Start of Given records

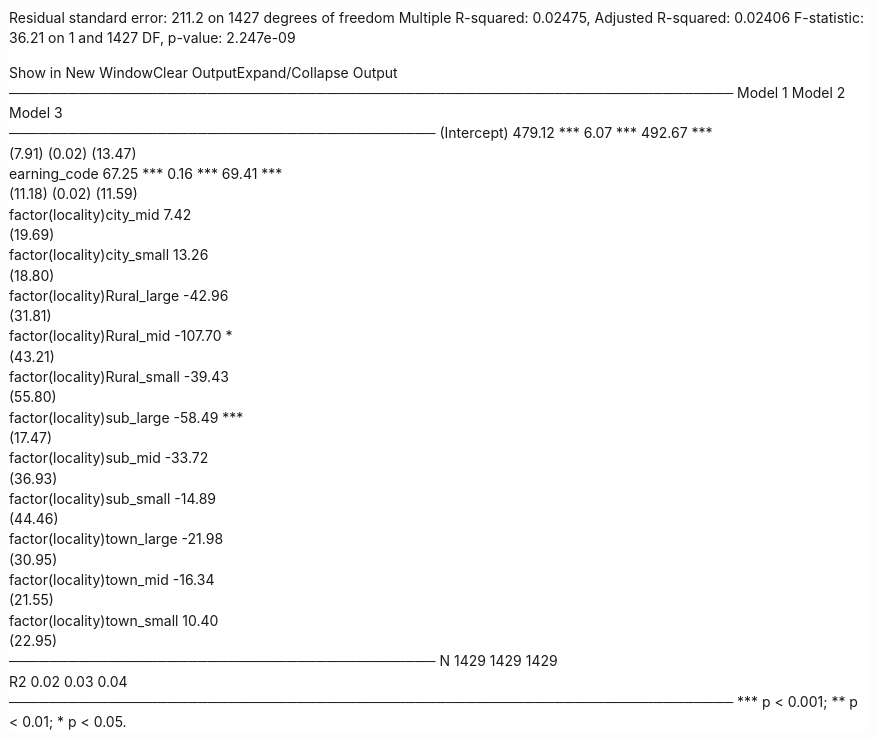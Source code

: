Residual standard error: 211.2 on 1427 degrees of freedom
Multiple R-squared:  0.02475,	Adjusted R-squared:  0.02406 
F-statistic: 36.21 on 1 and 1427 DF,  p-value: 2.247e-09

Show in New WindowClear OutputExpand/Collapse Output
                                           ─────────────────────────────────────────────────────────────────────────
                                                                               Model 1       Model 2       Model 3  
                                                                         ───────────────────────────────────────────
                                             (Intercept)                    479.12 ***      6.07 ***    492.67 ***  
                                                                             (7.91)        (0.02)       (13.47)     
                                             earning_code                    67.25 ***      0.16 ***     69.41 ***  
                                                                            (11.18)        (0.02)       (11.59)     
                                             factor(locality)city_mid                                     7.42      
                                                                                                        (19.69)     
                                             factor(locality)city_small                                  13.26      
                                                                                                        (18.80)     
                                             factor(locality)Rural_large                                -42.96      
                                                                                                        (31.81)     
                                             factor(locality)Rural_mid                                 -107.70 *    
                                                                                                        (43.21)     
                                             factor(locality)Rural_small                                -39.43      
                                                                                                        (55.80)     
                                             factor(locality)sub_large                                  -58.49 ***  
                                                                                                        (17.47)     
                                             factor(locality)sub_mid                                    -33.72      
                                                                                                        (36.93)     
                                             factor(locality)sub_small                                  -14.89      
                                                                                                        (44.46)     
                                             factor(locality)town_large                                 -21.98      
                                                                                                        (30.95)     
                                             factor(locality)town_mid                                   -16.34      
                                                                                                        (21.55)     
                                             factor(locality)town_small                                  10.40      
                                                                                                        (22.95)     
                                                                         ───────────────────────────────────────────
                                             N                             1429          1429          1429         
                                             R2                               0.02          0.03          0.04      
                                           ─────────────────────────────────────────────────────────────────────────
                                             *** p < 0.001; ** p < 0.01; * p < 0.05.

End of Given records

• Problem to solve:
Set down the records above exactly, leaving out pictures.

• Solution:
Source code

:Residual standard error: 211.2 on 1427 degrees of freedom
Multiple R-squared:  0.02475,	Adjusted R-squared:  0.02406 
F-statistic: 36.21 on 1 and 1427 DF,  p-value: 2.247e-09

Show in New WindowClear OutputExpand/Collapse Output
                                           ─────────────────────────────────────────────────────────────────────────
                                                                               Model 1       Model 2       Model 3  
                                                                         ───────────────────────────────────────────
                                             (Intercept)                    479.12 ***      6.07 ***    492.67 ***  
                                                                             (7.91)        (0.02)       (13.47)     
                                             earning_code                    67.25 ***      0.16 ***     69.41 ***  
                                                                            (11.18)        (0.02)       (11.59)     
                                             factor(locality)city_mid                                     7.42      
                                                                                                        (19.69)     
                                             factor(locality)city_small                                  13.26      
                                                                                                        (18.80)     
                                             factor(locality)Rural_large                                -42.96      
                                                                                                        (31.81)     
                                             factor(locality)Rural_mid                                 -107.70 *    
                                                                                                        (43.21)     
                                             factor(locality)Rural_small                                -39.43      
                                                                                                        (55.80)     
                                             factor(locality)sub_large                                  -58.49 ***  
                                                                                                        (17.47)     
                                             factor(locality)sub_mid                                    -33.72      
                                                                                                        (36.93)     
                                             factor(locality)sub_small                                  -14.89      
                                                                                                        (44.46)     
                                             factor(locality)town_large                                 -21.98      
                                                                                                        (30.95)     
                                             factor(locality)town_mid                                   -16.34      
                                                                                                        (21.55)     
                                             factor(locality)town_small                                  10.40      
                                                                                                        (22.95)     
                                                                         ───────────────────────────────────────────
                                             N                             1429          1429          1429         
                                             R2                               0.02          0.03          0.04      
                                           ─────────────────────────────────────────────────────────────────────────
                                             *** p < 0.001; ** p < 0.01; * p < 0.05.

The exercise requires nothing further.